## [TASK TO CARRY OUT]
Nothing is to be altered; the data must be repeated exactly.

## [PROVIDED DATA]

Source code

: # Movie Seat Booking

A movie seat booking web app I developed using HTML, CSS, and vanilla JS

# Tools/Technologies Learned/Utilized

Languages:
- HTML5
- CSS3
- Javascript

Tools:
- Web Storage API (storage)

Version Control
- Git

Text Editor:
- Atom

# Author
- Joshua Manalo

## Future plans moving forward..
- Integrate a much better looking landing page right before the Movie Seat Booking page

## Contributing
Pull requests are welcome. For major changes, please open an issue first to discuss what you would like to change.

## [WRITTEN RESPONSE]
Source code

: # Movie Seat Booking

A movie seat booking web app I developed using HTML, CSS, and vanilla JS

# Tools/Technologies Learned/Utilized

Languages:
- HTML5
- CSS3
- Javascript

Tools:
- Web Storage API (storage)

Version Control
- Git

Text Editor:
- Atom

# Author
- Joshua Manalo

## Future plans moving forward..
- Integrate a much better looking landing page right before the Movie Seat Booking page

## Contributing
Pull requests are welcome. For major changes, please open an issue first to discuss what you would like to change.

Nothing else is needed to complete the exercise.